▶ _TASK OBJECTIVE_:
Omit the images. Restate all of the records word for word.

::: GIVEN ENTRIES :::

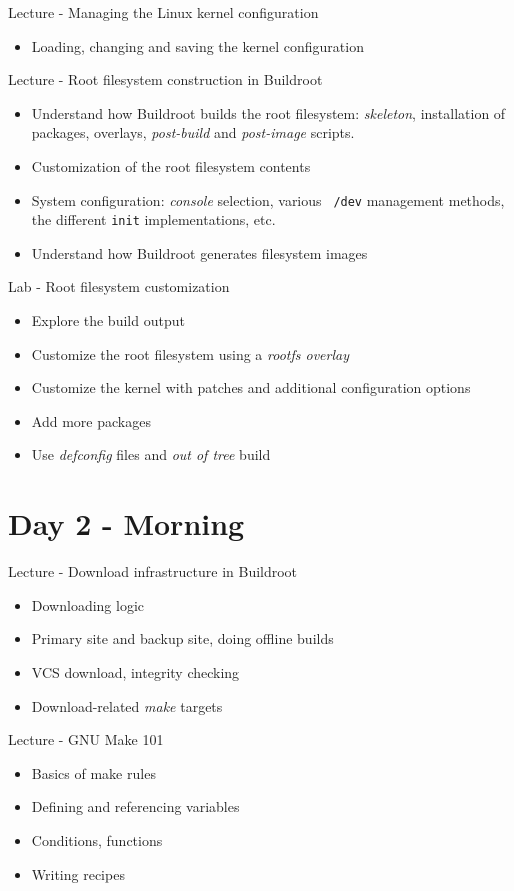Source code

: \documentclass[a4paper,12pt,obeyspaces,spaces,hyphens]{article}
\begin{document}
\feagendatwocolumn
{Lecture - Managing the Linux kernel configuration}
{
  \begin{itemize}
  \item Loading, changing and saving the kernel configuration
  \end{itemize}
}
{Lecture - Root filesystem construction in Buildroot}
{
  \begin{itemize}
  \item Understand how Buildroot builds the root filesystem: {\em
      skeleton}, installation of packages, overlays, {\em post-build}
    and {\em post-image} scripts.
  \item Customization of the root filesystem contents
  \item System configuration: {\em console} selection, various {\tt
      /dev} management methods, the different {\tt init}
    implementations, etc.
  \item Understand how Buildroot generates filesystem images
  \end{itemize}
}

\feagendaonecolumn
{Lab - Root filesystem customization}
{
  \begin{itemize}
  \item Explore the build output
  \item Customize the root filesystem using a {\em rootfs overlay}
  \item Customize the kernel with patches and additional configuration
    options
  \item Add more packages
  \item Use {\em defconfig} files and {\em out of tree} build
  \end{itemize}
}

\section{Day 2 - Morning}

\feagendatwocolumn
{Lecture - Download infrastructure in Buildroot}
{
  \begin{itemize}
  \item Downloading logic
  \item Primary site and backup site, doing offline builds
  \item VCS download, integrity checking
  \item Download-related {\em make} targets
  \end{itemize}
}
{Lecture - GNU Make 101}
{
  \begin{itemize}
  \item Basics of make rules
  \item Defining and referencing variables
  \item Conditions, functions
  \item Writing recipes
  \end{itemize}
}
\end{document}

:::

▶ _THE ANSWER_:
Source code

: \documentclass[a4paper,12pt,obeyspaces,spaces,hyphens]{article}
\begin{document}
\feagendatwocolumn
{Lecture - Managing the Linux kernel configuration}
{
  \begin{itemize}
  \item Loading, changing and saving the kernel configuration
  \end{itemize}
}
{Lecture - Root filesystem construction in Buildroot}
{
  \begin{itemize}
  \item Understand how Buildroot builds the root filesystem: {\em
      skeleton}, installation of packages, overlays, {\em post-build}
    and {\em post-image} scripts.
  \item Customization of the root filesystem contents
  \item System configuration: {\em console} selection, various {\tt
      /dev} management methods, the different {\tt init}
    implementations, etc.
  \item Understand how Buildroot generates filesystem images
  \end{itemize}
}

\feagendaonecolumn
{Lab - Root filesystem customization}
{
  \begin{itemize}
  \item Explore the build output
  \item Customize the root filesystem using a {\em rootfs overlay}
  \item Customize the kernel with patches and additional configuration
    options
  \item Add more packages
  \item Use {\em defconfig} files and {\em out of tree} build
  \end{itemize}
}

\section{Day 2 - Morning}

\feagendatwocolumn
{Lecture - Download infrastructure in Buildroot}
{
  \begin{itemize}
  \item Downloading logic
  \item Primary site and backup site, doing offline builds
  \item VCS download, integrity checking
  \item Download-related {\em make} targets
  \end{itemize}
}
{Lecture - GNU Make 101}
{
  \begin{itemize}
  \item Basics of make rules
  \item Defining and referencing variables
  \item Conditions, functions
  \item Writing recipes
  \end{itemize}
}
\end{document}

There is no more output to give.